NUITS SONORES : C'EST PARTI !

Pour sa cinquième édition, le festival Nuits Sonores n'a rien perdu de son esprit urbain et déambule dans les rues de Lyon sur une partition aussi pointue qu'éclectique. Une marque de fabrique qui a fait de cet événement l'épicentre électronique hexagonal.

En 2002, Lyon n'existe pas encore sur la carte de France des grands festivals. Si la région Rhône-Alpes regorge de festivals à géométrie variable, la ville de Lyon n'accueille aucune manifestation majeure. Une jeune association, Arty-Farty, se retrousse alors les manches et décide d'organiser un festival électro d'un genre nouveau. Loin des festivals traditionnels qui plantent leurs scènes dans des champs situés à 30 km du centre-ville, les Nuits Sonores innovent parce que, pour la première fois, un festival électronique est organisé "dans la ville''. Soudain, c'est tout une culture qui envahit Lyon dans ses moindres recoins, dans les lieux qui ont forgé l'identité de la ville, les Subsistances, la piscine du Rhône, l'Institut Lumière, la Chapelle de la Trinité, les parcs et les jardins. "'Nous utilisons plus de 40 lieux par an et nous considérons que notre culture, plus que toute autre, a légitimité à vivre au coeur de la ville'' résume Vincent Carry, en charge de la coordination générale du festival. "C'est une des clés de notre succès et de la convivialité que peut générer un tel événement. Et si le festival a su trouver sa place dans le paysage pourtant très fermé des grands festivals français électros, c'est évidemment parce qu'on a toujours privilégié une programmation intransigeante et panoramique, qui a su décloisonner les musiques électroniques, sortir la techno de son isolement en ouvrant la porte à de nouvelles influences, hip-hop, nouveaux formats rock, musiques expérimentales et alternatives'' explique Vincent Carry.

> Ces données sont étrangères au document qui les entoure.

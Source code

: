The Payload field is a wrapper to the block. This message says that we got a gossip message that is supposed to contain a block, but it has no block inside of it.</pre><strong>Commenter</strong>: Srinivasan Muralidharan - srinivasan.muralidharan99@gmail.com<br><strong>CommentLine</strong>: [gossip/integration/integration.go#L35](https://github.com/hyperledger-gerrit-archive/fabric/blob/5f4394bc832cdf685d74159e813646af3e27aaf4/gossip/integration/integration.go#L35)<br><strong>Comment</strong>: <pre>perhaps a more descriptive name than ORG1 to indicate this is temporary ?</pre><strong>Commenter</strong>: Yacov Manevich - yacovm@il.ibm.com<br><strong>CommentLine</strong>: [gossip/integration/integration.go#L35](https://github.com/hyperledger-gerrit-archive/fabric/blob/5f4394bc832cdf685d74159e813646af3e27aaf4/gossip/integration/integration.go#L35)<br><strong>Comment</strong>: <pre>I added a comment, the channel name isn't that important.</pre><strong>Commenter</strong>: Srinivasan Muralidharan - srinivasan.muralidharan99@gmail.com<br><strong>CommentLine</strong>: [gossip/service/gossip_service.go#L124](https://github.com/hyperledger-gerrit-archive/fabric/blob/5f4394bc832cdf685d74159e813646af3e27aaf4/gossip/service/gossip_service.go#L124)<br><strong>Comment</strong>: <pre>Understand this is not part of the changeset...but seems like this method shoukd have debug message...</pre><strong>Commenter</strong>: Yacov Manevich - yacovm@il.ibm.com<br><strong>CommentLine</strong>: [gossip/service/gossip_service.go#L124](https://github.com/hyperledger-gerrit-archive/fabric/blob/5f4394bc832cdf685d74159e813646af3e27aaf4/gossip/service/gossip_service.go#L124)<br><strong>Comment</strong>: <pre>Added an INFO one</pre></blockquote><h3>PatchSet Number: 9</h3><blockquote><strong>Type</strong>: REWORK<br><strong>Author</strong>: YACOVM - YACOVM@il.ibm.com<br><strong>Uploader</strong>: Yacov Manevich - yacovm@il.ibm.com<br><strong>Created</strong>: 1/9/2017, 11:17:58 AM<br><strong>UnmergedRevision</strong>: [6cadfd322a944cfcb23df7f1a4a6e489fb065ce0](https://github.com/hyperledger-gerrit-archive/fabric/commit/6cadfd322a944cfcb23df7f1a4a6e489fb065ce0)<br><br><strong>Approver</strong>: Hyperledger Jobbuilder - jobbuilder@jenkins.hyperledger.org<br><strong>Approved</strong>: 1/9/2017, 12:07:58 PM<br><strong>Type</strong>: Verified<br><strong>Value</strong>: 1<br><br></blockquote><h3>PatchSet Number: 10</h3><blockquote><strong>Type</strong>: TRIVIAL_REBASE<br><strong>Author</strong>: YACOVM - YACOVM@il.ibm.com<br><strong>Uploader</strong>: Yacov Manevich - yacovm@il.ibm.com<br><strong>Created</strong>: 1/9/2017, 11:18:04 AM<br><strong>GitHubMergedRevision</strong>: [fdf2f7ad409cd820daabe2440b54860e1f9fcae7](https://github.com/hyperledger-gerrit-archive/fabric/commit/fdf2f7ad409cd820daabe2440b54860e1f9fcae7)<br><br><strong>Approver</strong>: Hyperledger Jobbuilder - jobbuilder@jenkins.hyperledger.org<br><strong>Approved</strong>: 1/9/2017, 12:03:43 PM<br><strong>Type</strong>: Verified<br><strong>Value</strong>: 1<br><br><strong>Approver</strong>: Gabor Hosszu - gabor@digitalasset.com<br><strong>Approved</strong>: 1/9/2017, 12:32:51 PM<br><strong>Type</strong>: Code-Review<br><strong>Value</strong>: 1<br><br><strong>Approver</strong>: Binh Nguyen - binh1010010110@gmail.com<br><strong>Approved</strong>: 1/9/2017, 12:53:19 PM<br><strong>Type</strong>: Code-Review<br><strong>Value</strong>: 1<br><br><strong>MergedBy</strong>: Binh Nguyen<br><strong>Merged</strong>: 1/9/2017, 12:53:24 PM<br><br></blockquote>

Il ne faut cependant pas chercher Fatboy Slim ou les Chemical Brother sur les affiches. Ce n'est pas le style de la maison. Pas de tête d'affiche qui ne colle à l'esprit des Nuits Sonores, pas de marketing ni de merchandising. Et même si la Ville de Lyon est un partenaire de choix pour assurer la pérennité du festival, Arty Farty a su refuser les appels de partenaires privés. Une façon de rester indépendant, "de choisir plutôt que de subir la programmation du festival''.